Matt Saxon writes: Did Tamas actually read the article he quotes yesterday? It’s fairly obvious he didn’t since his statement “You can make that 1998-2011” in reference to his quote from the abstract about temperatures being flat between 1998 and 2008 is specifically contradicted by paper itself. It in fact states, in its introduction no less, that they have risen since 2008.

The exact quote for those interested is:

“Although temperature increases in 2009 and 2010, the lack of a clear increase in global surface temperature between 1998 and 2008 combined with rising concentrations of atmospheric CO2 and other greenhouse gases, prompts some popular commentators to doubt the existing understanding of the relationship among radiative forcing, internal variability, and global surface temperature.”
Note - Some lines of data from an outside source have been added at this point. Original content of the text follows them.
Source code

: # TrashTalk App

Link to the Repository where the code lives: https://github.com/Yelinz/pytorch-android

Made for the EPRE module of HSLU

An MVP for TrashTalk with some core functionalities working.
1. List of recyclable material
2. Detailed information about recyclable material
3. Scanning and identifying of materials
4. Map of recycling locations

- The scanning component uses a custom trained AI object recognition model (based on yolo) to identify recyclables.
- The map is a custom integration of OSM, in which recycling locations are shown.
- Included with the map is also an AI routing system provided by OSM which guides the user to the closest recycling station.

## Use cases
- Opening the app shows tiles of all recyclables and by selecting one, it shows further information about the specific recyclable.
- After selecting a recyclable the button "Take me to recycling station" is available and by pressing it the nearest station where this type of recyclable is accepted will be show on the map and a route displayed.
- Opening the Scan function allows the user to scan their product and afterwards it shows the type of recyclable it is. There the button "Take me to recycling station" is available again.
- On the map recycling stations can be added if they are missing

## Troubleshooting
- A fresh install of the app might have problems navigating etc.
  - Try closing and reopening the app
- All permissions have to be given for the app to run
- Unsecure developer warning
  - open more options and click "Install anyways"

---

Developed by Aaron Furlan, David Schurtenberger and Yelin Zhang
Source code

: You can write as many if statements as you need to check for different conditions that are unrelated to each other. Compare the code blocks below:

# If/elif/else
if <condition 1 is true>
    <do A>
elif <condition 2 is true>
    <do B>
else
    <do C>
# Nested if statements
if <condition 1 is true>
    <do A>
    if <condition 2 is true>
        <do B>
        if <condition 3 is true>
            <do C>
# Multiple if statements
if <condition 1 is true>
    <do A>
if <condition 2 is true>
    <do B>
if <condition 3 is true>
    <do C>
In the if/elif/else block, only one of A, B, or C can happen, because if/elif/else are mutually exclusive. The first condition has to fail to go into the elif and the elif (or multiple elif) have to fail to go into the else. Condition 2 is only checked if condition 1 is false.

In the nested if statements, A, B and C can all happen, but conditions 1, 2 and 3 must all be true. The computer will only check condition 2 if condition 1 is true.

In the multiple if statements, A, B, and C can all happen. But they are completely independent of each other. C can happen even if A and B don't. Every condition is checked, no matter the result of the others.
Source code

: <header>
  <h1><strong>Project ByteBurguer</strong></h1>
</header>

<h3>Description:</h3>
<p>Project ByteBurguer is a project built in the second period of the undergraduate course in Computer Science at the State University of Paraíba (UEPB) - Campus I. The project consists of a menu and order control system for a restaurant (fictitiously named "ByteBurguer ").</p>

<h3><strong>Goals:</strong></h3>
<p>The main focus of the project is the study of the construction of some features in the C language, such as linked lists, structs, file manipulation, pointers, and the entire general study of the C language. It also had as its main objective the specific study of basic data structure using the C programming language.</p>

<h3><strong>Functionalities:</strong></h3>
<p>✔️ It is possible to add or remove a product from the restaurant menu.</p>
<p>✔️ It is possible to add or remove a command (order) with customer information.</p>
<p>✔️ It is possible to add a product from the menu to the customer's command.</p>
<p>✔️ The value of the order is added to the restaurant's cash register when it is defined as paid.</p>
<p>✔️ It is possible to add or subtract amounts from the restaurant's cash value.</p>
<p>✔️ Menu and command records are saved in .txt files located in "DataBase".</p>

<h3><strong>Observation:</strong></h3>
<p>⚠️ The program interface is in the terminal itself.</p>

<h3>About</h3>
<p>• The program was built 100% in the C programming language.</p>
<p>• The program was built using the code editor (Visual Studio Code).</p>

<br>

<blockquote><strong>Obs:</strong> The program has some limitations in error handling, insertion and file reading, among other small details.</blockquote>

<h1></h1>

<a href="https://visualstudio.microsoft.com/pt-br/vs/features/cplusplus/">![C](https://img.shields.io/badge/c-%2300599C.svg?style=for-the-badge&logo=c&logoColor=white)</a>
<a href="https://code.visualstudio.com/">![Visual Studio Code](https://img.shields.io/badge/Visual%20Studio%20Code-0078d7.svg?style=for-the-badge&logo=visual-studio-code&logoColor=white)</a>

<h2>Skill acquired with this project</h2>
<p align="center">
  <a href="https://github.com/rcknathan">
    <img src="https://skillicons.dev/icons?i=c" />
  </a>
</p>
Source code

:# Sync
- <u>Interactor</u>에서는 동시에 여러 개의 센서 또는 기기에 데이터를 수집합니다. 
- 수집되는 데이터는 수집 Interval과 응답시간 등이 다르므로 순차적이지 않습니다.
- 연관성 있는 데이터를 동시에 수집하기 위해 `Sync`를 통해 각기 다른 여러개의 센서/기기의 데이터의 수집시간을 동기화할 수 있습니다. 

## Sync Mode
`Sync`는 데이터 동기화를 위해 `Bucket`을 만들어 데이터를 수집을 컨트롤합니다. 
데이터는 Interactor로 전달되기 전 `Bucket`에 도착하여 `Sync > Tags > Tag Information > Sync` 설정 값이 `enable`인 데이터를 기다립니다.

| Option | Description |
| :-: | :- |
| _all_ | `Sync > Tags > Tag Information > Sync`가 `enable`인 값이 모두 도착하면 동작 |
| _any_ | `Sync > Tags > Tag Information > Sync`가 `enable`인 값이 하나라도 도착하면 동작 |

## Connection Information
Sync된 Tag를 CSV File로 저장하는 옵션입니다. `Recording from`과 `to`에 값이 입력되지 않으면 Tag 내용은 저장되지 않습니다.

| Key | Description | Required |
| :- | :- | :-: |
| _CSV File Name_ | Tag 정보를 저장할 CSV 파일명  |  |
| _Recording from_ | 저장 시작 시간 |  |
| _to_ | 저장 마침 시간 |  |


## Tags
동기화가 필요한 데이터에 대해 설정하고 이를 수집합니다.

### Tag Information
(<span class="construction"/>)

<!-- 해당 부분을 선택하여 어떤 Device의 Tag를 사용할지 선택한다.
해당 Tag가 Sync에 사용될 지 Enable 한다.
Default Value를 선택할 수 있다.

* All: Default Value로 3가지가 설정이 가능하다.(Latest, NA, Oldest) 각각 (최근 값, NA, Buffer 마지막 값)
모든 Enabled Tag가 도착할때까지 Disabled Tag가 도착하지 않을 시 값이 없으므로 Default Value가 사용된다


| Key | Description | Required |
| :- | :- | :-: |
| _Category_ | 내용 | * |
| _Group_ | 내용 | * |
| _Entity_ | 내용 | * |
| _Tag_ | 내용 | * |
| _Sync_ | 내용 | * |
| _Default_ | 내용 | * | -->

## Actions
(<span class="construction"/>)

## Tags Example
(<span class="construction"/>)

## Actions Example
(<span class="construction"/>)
Apparently his schedule is full to put up with the time consuming bother of cherry picking data and only allows for the quoting of scientific abstracts out of context as a bridge to his regular talking points. A more likely scenario is that he picked up the quote off some peanut blog run by a person who also is too busy to read the article.

Googling “Reconciling anthropogenic climate change with observed temperature 1998–2008” will bring up a PDF full text of the paper sitting, surprise surprise, on one of the aforementioned peanut blogs.